Sunday, April 30th, 2006
Não comece de novo com suas filosofias de botequim, Antônia… Tem gente que não entende o mundo e pronto.
- Traga-me seu problema aqui, em mãos, que te mostro a solução.
Interferência é conflito. É brigar consigo mesmo. O mundo é você, sempre foi e sempre vai ser… Tem neguinho que sabe disso há 5 mil anos!
É a simplicidade que atrapalha a percepção?
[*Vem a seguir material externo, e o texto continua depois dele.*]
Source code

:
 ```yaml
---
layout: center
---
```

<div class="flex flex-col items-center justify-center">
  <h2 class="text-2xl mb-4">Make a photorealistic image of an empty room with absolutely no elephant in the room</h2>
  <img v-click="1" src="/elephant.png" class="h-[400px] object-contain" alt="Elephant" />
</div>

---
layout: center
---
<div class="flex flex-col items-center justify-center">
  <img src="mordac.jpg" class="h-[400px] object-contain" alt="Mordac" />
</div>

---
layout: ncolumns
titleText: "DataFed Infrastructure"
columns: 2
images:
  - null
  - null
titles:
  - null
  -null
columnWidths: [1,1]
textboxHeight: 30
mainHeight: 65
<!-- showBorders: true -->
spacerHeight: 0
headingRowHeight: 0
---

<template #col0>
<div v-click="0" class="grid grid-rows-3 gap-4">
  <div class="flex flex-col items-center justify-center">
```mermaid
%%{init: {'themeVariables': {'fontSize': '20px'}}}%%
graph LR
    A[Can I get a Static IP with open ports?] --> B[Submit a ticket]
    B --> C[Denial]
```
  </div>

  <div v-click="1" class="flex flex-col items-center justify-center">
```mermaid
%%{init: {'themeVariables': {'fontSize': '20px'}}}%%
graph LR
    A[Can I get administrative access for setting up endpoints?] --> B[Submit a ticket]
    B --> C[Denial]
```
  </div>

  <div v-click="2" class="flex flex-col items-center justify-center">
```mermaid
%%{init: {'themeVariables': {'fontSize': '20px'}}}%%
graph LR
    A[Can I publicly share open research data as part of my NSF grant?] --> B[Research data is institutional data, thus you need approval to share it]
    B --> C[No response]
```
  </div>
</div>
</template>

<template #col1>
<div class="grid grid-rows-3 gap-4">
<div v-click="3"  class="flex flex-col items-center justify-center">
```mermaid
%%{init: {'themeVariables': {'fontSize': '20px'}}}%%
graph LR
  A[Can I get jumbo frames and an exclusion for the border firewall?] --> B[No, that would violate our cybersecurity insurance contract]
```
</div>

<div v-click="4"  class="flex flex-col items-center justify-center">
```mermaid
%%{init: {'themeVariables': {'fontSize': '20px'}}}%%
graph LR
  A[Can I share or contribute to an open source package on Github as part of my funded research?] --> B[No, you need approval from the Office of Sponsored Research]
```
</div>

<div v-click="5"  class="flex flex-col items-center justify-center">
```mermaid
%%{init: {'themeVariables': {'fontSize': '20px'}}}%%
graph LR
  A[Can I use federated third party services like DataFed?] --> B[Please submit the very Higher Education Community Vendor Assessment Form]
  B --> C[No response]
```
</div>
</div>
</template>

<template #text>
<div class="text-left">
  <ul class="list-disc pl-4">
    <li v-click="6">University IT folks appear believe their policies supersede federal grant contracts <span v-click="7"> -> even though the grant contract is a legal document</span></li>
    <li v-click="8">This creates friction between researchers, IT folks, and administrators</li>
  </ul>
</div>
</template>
Sei não.
Sei que querer o que já se tem é tão engraçado quanto uma lagartixa listrada em aula de yoga…
Eu, se fosse você, não bricava disso não…
Textos |
Wednesday, April 26th, 2006
Olhou-a pela fresta da janela de pérgolas do bar. Copo na mão, balanço no falar. Esperou-a passar ao lado pra dizer-lhe o nome. Ela respondeu com o dele. Coincidência boa não dá aviso. Uma bebida, duas por favor… entre olhares, cigarros e drogas de esquina beijaram-se como não faziam em outros há tempos.
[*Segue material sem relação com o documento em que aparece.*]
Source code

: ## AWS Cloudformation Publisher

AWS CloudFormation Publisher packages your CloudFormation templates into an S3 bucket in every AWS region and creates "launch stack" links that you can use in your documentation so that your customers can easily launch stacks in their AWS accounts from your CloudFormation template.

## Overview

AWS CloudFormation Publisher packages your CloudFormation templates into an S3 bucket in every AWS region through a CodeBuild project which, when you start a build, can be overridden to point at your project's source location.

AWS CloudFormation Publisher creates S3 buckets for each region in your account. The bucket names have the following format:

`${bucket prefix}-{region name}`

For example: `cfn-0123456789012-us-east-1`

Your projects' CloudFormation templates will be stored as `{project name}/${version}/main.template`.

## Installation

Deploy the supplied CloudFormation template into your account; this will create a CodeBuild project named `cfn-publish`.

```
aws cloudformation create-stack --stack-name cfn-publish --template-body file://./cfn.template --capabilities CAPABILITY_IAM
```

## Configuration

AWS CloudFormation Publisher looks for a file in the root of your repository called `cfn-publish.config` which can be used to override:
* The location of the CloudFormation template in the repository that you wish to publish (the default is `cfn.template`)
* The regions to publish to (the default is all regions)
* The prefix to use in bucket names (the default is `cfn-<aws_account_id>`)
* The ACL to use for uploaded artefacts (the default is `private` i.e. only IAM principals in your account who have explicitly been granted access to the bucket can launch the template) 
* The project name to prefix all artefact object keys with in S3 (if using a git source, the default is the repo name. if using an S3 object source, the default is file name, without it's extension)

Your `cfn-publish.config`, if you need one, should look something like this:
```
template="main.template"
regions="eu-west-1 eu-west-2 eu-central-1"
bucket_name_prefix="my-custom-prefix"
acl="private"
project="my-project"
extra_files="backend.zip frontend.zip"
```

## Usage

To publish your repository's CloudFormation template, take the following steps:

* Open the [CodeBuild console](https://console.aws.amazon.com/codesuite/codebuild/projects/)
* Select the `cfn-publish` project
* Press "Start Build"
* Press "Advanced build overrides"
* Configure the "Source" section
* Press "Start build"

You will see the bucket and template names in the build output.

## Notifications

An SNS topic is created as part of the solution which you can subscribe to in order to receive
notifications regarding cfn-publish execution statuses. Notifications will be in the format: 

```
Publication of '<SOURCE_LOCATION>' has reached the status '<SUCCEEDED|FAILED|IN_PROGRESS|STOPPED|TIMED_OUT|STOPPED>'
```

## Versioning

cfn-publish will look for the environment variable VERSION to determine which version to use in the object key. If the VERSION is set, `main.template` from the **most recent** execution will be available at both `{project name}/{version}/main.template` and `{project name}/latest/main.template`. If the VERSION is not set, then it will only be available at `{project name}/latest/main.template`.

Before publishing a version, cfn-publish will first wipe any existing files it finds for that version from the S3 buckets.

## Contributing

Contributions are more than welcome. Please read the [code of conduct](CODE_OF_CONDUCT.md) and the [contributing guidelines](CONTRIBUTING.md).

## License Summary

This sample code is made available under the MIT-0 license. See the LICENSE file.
Red Chinatown atolado de livros no chão. Tente-me e te tiro o medo da vida…
Dali pra lugares variados e amigos de primeiro nome. O mundo é só ambiente. Preocupar-se com ele é desnecessidade. Descobriram isso numa manhã de sábado um ano e 3 meses depois. Viveram sem um olhar de repreensão desde então…
Textos |
Monday, April 17th, 2006
Um dia santo pode começar com croissants e cafe au lait. Ou não. Um francês amanteigado com o pingado de padaria pode ser indício de brisa fria ao entardecer.
Sei não, Gonzales. Suspeito que a vida mansa está no olho e ninguém se dá ao trabalho de conferir. Viu não? Acho que só arrancaram aquela árvore do sorriso folgado lá na esquina, porque pessoa nunca restou a reparar nela…
Segue a fila, tio… que é questão de tempo. Desperdício de beleza faz muito é mal.
Textos |
Friday, April 7th, 2006
Ao olhar o colo no espelho do elevador, Wanda envelhece. Uma dobra cá, um sinal acolá. Desconhece como não ser. O tempo enfada a pele, e se deixar, todo o resto vai junto.
Terceiro andar e ainda faltam 12. Memoriais embaçados escritos com a mão esquerda : a gente lembra tão pouco do que já viveu…
No anoitecer ao lado dela, um susurro vem e acolhe:
- Fala-me de sonhos, Wanda, que de vida meu pulmão já anda cheio….
Textos |
Monday, April 3rd, 2006
Pois é…
Pode até ser que seja verdade. Ou (outra vez?!) maldade. O certo é que acreditar no certo é ingenuidade dessas de 0800. Call me love, baby… guessing games do not last forever.
- Nasceu, fudeu. Já dizia aquele infante ancião em seus prolixos discursos de ateu (praticidade é tudo).
A gente não nasce porque quer. Não respira porque quer. Não ama porque quer.
Nem o céu nubla por acaso… sempre é mais pelo nosso descaso mesmo.